**Source texts of formatted documents:**
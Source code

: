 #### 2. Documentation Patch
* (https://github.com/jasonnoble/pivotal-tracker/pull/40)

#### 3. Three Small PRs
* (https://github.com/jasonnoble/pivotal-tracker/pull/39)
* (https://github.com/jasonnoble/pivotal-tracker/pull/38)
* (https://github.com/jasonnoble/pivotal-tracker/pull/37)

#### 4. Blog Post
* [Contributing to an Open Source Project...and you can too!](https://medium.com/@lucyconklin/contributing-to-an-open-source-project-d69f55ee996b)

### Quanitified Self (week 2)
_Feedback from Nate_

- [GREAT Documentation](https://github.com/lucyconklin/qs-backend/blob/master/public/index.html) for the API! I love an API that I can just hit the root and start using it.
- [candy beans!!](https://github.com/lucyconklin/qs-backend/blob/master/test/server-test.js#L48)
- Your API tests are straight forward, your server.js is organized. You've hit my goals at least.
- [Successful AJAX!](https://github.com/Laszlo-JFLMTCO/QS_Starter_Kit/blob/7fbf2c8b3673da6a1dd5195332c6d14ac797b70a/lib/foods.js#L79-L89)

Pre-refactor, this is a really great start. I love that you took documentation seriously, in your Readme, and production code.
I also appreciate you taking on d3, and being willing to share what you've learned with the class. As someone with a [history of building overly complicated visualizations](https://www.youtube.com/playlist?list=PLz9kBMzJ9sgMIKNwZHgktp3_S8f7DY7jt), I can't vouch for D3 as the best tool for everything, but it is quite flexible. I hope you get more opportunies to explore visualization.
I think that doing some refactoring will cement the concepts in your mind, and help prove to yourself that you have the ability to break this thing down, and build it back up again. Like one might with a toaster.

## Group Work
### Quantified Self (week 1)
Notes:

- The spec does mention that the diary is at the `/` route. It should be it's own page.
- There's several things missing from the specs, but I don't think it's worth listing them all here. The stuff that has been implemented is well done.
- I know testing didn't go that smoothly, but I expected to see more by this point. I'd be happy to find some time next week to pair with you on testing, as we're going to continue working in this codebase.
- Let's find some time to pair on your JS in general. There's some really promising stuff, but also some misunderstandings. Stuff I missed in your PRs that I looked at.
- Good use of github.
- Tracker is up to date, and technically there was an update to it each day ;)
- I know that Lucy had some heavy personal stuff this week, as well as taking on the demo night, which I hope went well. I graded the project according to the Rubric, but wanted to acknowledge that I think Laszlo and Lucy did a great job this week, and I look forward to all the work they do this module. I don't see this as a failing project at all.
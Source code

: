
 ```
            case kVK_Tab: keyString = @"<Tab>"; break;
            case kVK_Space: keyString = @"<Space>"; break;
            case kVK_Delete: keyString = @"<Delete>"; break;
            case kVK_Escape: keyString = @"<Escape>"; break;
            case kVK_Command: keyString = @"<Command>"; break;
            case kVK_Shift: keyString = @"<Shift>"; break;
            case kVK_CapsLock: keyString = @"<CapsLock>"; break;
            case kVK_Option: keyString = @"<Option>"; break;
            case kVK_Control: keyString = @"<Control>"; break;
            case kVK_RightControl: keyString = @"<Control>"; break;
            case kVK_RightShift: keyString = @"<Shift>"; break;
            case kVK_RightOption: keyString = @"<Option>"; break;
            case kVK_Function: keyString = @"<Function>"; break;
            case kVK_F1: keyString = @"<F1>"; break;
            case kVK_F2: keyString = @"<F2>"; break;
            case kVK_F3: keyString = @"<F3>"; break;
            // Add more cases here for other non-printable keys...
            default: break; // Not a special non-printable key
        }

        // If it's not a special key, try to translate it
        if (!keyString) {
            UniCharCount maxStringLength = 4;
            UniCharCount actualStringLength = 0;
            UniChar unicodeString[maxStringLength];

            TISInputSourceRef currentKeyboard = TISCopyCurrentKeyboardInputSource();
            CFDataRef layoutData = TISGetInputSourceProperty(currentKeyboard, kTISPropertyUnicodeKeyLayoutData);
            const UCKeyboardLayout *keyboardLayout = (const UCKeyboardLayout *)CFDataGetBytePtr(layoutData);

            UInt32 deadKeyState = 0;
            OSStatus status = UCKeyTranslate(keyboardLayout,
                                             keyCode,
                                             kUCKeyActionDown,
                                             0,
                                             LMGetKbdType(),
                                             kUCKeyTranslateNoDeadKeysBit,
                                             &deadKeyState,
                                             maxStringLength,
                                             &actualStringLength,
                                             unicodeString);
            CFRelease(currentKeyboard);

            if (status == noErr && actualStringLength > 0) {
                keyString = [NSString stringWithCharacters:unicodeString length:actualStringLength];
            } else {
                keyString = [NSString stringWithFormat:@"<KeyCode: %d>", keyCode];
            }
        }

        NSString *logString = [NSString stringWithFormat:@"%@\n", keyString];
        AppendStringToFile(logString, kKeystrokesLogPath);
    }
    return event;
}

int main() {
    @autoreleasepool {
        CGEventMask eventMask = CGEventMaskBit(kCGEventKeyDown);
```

**TASK GOAL:**
Out of the records above, pull the lines that include the word "special".

**ANSWER SPACE:**
            default: break; // Not a special non-printable key
        // If it's not a special key, try to translate it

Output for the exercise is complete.